- _TASK DETAILS_: Print the lines in the listing below that fall between the line with "choose: ['SmallImage', 'MediumImage', 'LargeImage']" and the line with "Then call the", those two lines included, exactly as they stand and with nothing else.

:: TASK INPUTS ::

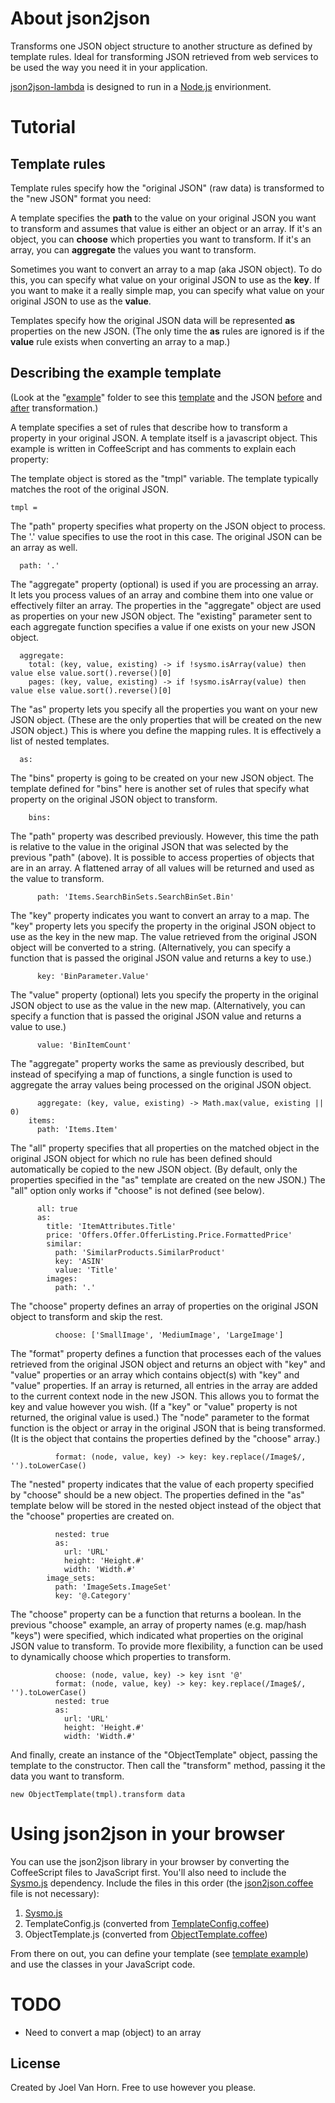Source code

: # About json2json

Transforms one JSON object structure to another structure as defined by template rules.
Ideal for transforming JSON retrieved from web services to be used the way you need it in your application.

[json2json-lambda](https://github.com/simplemerchant/json2json-lambda) is designed to run in a [Node.js](http://nodejs.org) envirionment.

# Tutorial

## Template rules

Template rules specify how the "original JSON" (raw data) is transformed to the "new JSON" format you need:

A template specifies the **path** to the value on your original JSON you want to transform
and assumes that value is either an object or an array.
If it's an object, you can **choose** which properties you want to transform.
If it's an array, you can **aggregate** the values you want to transform.

Sometimes you want to convert an array to a map (aka JSON object).
To do this, you can specify what value on your original JSON to use as the **key**.
If you want to make it a really simple map,
you can specify what value on your original JSON to use as the **value**.

Templates specify how the original JSON data will be represented **as** properties on the new JSON.
(The only time the **as** rules are ignored is if the **value** rule exists
when converting an array to a map.)

## Describing the example template

(Look at the "[example](example)" folder to see this [template](example/template.coffee) and the JSON [before](example/original.json) and [after](example/transformed.json) transformation.)

A template specifies a set of rules that describe how to transform a property in your original JSON.
A template itself is a javascript object.
This example is written in CoffeeScript and has comments to explain each property:

The template object is stored as the "tmpl" variable.
The template typically matches the root of the original JSON.

    tmpl =

The "path" property specifies what property on the JSON object to process.
The '.' value specifies to use the root in this case.
The original JSON can be an array as well.

      path: '.'

The "aggregate" property (optional) is used if you are processing an array.
It lets you process values of an array and combine them into one value or effectively filter an array.
The properties in the "aggregate" object are used as properties on your new JSON object.
The "existing" parameter sent to each aggregate function specifies a value if one exists on your new JSON object.

      aggregate:  
        total: (key, value, existing) -> if !sysmo.isArray(value) then value else value.sort().reverse()[0]
        pages: (key, value, existing) -> if !sysmo.isArray(value) then value else value.sort().reverse()[0]

The "as" property lets you specify all the properties you want on your new JSON object.
(These are the only properties that will be created on the new JSON object.)
This is where you define the mapping rules.
It is effectively a list of nested templates.

      as:

The "bins" property is going to be created on your new JSON object.
The template defined for "bins" here is another set of rules that specify what property
on the original JSON object to transform.

        bins:  

The "path" property was described previously.
However, this time the path is relative to the value in the original JSON that was selected by the previous "path" (above).
It is possible to access properties of objects that are in an array.
A flattened array of all values will be returned and used as the value to transform.

          path: 'Items.SearchBinSets.SearchBinSet.Bin'

The "key" property indicates you want to convert an array to a map.
The "key" property lets you specify the property in the original JSON object to use as the key in the new map.
The value retrieved from the original JSON object will be converted to a string.
(Alternatively, you can specify a function that is passed the original JSON value and returns a key to use.)

          key: 'BinParameter.Value'

The "value" property (optional) lets you specify the property in the original JSON object to use as the value in the new map.
(Alternatively, you can specify a function that is passed the original JSON value and returns a value to use.)

          value: 'BinItemCount'

The "aggregate" property works the same as previously described, but instead of specifying a map of functions,
a single function is used to aggregate the array values being processed on the original JSON object.

          aggregate: (key, value, existing) -> Math.max(value, existing || 0)
        items:  
          path: 'Items.Item'

The "all" property specifies that all properties on the matched object in the original JSON object for which
no rule has been defined should automatically be copied to the new JSON object.
(By default, only the properties specified in the "as" template are created on the new JSON.)
The "all" option only works if "choose" is not defined (see below).

          all: true
          as:
            title: 'ItemAttributes.Title'
            price: 'Offers.Offer.OfferListing.Price.FormattedPrice'
            similar:
              path: 'SimilarProducts.SimilarProduct'
              key: 'ASIN'
              value: 'Title'
            images:
              path: '.'

The "choose" property defines an array of properties on the original JSON object to transform and skip the rest.

              choose: ['SmallImage', 'MediumImage', 'LargeImage']

The "format" property defines a function that processes each of the values retrieved from the original JSON object
and returns an object with "key" and "value" properties or an array which contains object(s) with "key" and "value" properties. If an array is returned, all entries in the array are added to the current context node in the new JSON.
This allows you to format the key and value however you wish.
(If a "key" or "value" property is not returned, the original value is used.)
The "node" parameter to the format function is the object or array in the original JSON that is being transformed.
(It is the object that contains the properties defined by the "choose" array.)

              format: (node, value, key) -> key: key.replace(/Image$/, '').toLowerCase()

The "nested" property indicates that the value of each property specified by "choose" should be a new object.
The properties defined in the "as" template below will be stored in the nested object instead of the object that the
"choose" properties are created on.

              nested: true
              as:
                url: 'URL'
                height: 'Height.#'  
                width: 'Width.#'
            image_sets:
              path: 'ImageSets.ImageSet'
              key: '@.Category'

The "choose" property can be a function that returns a boolean.
In the previous "choose" example, an array of property names (e.g. map/hash "keys") were specified,
which indicated what properties on the original JSON value to transform.
To provide more flexibility, a function can be used to dynamically choose which properties to transform.

              choose: (node, value, key) -> key isnt '@'
              format: (node, value, key) -> key: key.replace(/Image$/, '').toLowerCase()
              nested: true
              as:
                url: 'URL'
                height: 'Height.#'
                width: 'Width.#'

And finally, create an instance of the "ObjectTemplate" object,
passing the template to the constructor.
Then call the "transform" method, passing it the data you want to transform.

    new ObjectTemplate(tmpl).transform data

# Using json2json in your browser

You can use the json2json library in your browser by converting the CoffeeScript files to JavaScript first.
You'll also need to include the [Sysmo.js](https://github.com/joelvh/Sysmo.js) dependency.
Include the files in this order (the [json2json.coffee](lib/json2json.coffee) file is not necessary):

  1. [Sysmo.js](https://github.com/joelvh/Sysmo.js)
  2. TemplateConfig.js (converted from [TemplateConfig.coffee](lib/TemplateConfig.coffee))
  3. ObjectTemplate.js (converted from [ObjectTemplate.coffee](lib/ObjectTemplate.coffee))

From there on out, you can define your template (see [template example](example/template.coffee)) and use the classes in your JavaScript code.

# TODO

* Need to convert a map (object) to an array


## License

Created by Joel Van Horn. Free to use however you please.
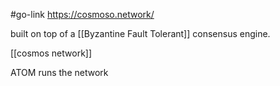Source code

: #go-link https://cosmoso.network/

built on top of a [[Byzantine Fault Tolerant]] consensus engine.

[[cosmos network]]

ATOM runs the network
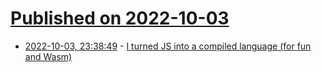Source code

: # [Published on 2022-10-03](index.md)

* [2022-10-03, 23:38:49](https://lobste.rs/s/qlze58/i_turned_js_into_compiled_language_for_fun) - [I turned JS into a compiled language (for fun and Wasm)](https://surma.dev/things/compile-js/)
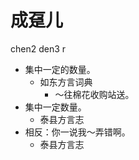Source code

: # 成趸儿
chen2 den3 r
+ 集中一定的数量。
  * 如东方言词典
    - ～往棉花收购站送。
+ 集中一定数量。
  * 泰县方言志
+ 相反：你一说我～弄错啊。
  * 泰县方言志
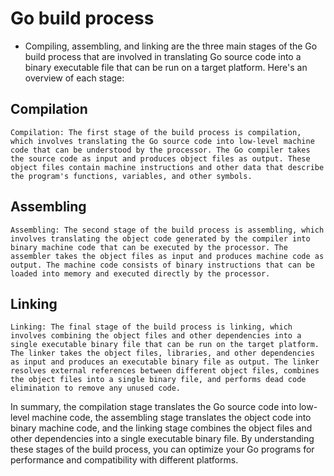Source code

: # Go build process

  - Compiling, assembling, and linking are the three main stages of the Go build process that are involved in translating Go source code into a binary executable file that can be run on a target platform. Here's an overview of each stage:

## Compilation

    Compilation: The first stage of the build process is compilation, which involves translating the Go source code into low-level machine code that can be understood by the processor. The Go compiler takes the source code as input and produces object files as output. These object files contain machine instructions and other data that describe the program's functions, variables, and other symbols.

## Assembling

    Assembling: The second stage of the build process is assembling, which involves translating the object code generated by the compiler into binary machine code that can be executed by the processor. The assembler takes the object files as input and produces machine code as output. The machine code consists of binary instructions that can be loaded into memory and executed directly by the processor.

## Linking

    Linking: The final stage of the build process is linking, which involves combining the object files and other dependencies into a single executable binary file that can be run on the target platform. The linker takes the object files, libraries, and other dependencies as input and produces an executable binary file as output. The linker resolves external references between different object files, combines the object files into a single binary file, and performs dead code elimination to remove any unused code.

In summary, the compilation stage translates the Go source code into low-level machine code, the assembling stage translates the object code into binary machine code, and the linking stage combines the object files and other dependencies into a single executable binary file. By understanding these stages of the build process, you can optimize your Go programs for performance and compatibility with different platforms.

:::

- _SOLVED PROBLEM_:
              choose: ['SmallImage', 'MediumImage', 'LargeImage']

The "format" property defines a function that processes each of the values retrieved from the original JSON object
and returns an object with "key" and "value" properties or an array which contains object(s) with "key" and "value" properties. If an array is returned, all entries in the array are added to the current context node in the new JSON.
This allows you to format the key and value however you wish.
(If a "key" or "value" property is not returned, the original value is used.)
The "node" parameter to the format function is the object or array in the original JSON that is being transformed.
(It is the object that contains the properties defined by the "choose" array.)

              format: (node, value, key) -> key: key.replace(/Image$/, '').toLowerCase()

The "nested" property indicates that the value of each property specified by "choose" should be a new object.
The properties defined in the "as" template below will be stored in the nested object instead of the object that the
"choose" properties are created on.

              nested: true
              as:
                url: 'URL'
                height: 'Height.#'  
                width: 'Width.#'
            image_sets:
              path: 'ImageSets.ImageSet'
              key: '@.Category'

The "choose" property can be a function that returns a boolean.
In the previous "choose" example, an array of property names (e.g. map/hash "keys") were specified,
which indicated what properties on the original JSON value to transform.
To provide more flexibility, a function can be used to dynamically choose which properties to transform.

              choose: (node, value, key) -> key isnt '@'
              format: (node, value, key) -> key: key.replace(/Image$/, '').toLowerCase()
              nested: true
              as:
                url: 'URL'
                height: 'Height.#'
                width: 'Width.#'

And finally, create an instance of the "ObjectTemplate" object,
passing the template to the constructor.
Then call the "transform" method, passing it the data you want to transform.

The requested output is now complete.